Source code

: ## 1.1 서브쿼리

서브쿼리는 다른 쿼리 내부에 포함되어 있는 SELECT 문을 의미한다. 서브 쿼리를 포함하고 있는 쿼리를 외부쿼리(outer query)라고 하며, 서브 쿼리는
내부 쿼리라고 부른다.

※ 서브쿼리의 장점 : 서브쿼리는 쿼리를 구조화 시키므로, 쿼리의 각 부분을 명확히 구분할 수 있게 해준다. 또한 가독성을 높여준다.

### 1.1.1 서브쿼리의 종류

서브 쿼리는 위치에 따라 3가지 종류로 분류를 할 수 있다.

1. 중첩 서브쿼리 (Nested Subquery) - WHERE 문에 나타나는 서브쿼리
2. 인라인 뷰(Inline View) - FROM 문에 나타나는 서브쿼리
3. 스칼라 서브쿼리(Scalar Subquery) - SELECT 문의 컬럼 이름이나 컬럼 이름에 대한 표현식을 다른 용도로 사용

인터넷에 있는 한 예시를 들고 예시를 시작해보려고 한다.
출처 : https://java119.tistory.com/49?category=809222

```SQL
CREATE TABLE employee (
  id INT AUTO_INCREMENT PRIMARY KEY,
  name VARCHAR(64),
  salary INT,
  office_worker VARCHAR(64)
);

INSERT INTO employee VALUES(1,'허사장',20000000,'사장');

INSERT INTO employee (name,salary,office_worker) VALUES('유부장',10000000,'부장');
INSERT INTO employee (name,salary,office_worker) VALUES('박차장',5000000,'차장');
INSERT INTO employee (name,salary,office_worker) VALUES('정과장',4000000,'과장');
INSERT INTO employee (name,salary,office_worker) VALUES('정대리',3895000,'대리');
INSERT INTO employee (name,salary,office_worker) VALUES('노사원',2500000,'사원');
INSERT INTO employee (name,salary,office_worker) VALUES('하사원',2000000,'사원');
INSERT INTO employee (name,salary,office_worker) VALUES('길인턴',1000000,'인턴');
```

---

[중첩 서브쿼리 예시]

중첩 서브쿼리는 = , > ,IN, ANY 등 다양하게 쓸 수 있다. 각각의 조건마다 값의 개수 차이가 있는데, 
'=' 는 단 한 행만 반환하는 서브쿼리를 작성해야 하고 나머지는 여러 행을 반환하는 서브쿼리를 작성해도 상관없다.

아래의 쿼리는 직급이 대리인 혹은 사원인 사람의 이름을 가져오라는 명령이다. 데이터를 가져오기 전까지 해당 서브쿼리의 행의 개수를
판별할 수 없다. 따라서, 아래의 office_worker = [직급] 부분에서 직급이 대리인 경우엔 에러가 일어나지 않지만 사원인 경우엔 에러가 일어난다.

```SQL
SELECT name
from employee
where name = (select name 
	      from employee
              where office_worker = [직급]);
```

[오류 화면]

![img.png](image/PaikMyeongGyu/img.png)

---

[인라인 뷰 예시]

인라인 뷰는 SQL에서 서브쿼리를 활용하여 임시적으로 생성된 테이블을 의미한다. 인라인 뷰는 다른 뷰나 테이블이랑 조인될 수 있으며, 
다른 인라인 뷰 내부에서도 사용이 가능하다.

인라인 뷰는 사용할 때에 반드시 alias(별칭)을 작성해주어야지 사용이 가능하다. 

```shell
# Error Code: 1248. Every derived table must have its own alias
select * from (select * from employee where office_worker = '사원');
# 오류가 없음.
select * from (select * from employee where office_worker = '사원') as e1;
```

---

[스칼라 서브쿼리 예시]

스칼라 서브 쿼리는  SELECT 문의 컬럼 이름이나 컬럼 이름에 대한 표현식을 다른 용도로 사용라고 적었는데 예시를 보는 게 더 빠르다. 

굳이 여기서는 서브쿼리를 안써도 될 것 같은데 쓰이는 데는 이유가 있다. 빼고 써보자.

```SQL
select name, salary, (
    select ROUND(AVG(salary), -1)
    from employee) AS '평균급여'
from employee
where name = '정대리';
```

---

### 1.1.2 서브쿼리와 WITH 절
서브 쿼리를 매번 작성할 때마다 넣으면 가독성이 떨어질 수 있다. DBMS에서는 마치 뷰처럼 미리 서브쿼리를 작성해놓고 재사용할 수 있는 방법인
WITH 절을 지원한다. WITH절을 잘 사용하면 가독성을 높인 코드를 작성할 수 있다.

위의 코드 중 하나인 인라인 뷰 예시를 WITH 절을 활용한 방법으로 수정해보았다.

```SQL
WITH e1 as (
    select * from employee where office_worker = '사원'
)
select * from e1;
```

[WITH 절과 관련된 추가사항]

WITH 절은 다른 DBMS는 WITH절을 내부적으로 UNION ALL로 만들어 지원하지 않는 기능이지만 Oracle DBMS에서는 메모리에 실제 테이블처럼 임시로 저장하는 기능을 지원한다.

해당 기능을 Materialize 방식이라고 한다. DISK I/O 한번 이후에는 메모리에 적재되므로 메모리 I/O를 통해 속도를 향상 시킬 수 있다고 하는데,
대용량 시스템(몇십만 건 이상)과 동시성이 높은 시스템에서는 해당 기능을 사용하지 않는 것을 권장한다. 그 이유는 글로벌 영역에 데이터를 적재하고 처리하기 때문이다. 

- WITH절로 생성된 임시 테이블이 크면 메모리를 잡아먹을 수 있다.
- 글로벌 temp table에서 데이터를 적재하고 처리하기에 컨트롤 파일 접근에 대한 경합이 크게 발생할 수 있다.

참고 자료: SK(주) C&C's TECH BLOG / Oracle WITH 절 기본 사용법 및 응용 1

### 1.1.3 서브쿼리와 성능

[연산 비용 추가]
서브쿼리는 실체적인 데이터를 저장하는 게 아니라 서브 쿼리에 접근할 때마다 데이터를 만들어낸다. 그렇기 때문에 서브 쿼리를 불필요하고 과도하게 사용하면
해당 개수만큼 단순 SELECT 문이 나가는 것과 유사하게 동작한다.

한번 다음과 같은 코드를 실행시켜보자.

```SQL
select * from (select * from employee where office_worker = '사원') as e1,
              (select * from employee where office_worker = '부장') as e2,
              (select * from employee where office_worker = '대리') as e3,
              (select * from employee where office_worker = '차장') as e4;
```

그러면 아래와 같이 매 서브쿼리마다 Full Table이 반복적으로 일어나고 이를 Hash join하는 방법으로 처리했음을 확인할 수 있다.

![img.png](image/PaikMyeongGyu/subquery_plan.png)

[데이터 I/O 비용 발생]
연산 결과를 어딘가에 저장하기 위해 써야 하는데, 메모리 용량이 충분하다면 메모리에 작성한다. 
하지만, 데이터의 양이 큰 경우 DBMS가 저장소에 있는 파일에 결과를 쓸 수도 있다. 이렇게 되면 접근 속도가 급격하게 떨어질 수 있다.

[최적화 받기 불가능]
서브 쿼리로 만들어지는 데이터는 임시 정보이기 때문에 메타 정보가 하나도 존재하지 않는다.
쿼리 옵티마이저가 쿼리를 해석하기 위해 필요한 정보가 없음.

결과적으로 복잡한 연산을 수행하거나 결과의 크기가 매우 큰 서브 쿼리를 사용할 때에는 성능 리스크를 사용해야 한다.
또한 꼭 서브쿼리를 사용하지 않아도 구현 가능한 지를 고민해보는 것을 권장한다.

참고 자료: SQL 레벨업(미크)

+---+

## Task statement:
Only the lines from the first line of the records through the one containing "1. 중첩 서브쿼리 (Nested" should be reproduced, exactly, with both of them included.

## Answer for the task:
Source code

: ## 1.1 서브쿼리

서브쿼리는 다른 쿼리 내부에 포함되어 있는 SELECT 문을 의미한다. 서브 쿼리를 포함하고 있는 쿼리를 외부쿼리(outer query)라고 하며, 서브 쿼리는
내부 쿼리라고 부른다.

※ 서브쿼리의 장점 : 서브쿼리는 쿼리를 구조화 시키므로, 쿼리의 각 부분을 명확히 구분할 수 있게 해준다. 또한 가독성을 높여준다.

### 1.1.1 서브쿼리의 종류

서브 쿼리는 위치에 따라 3가지 종류로 분류를 할 수 있다.

1. 중첩 서브쿼리 (Nested Subquery) - WHERE 문에 나타나는 서브쿼리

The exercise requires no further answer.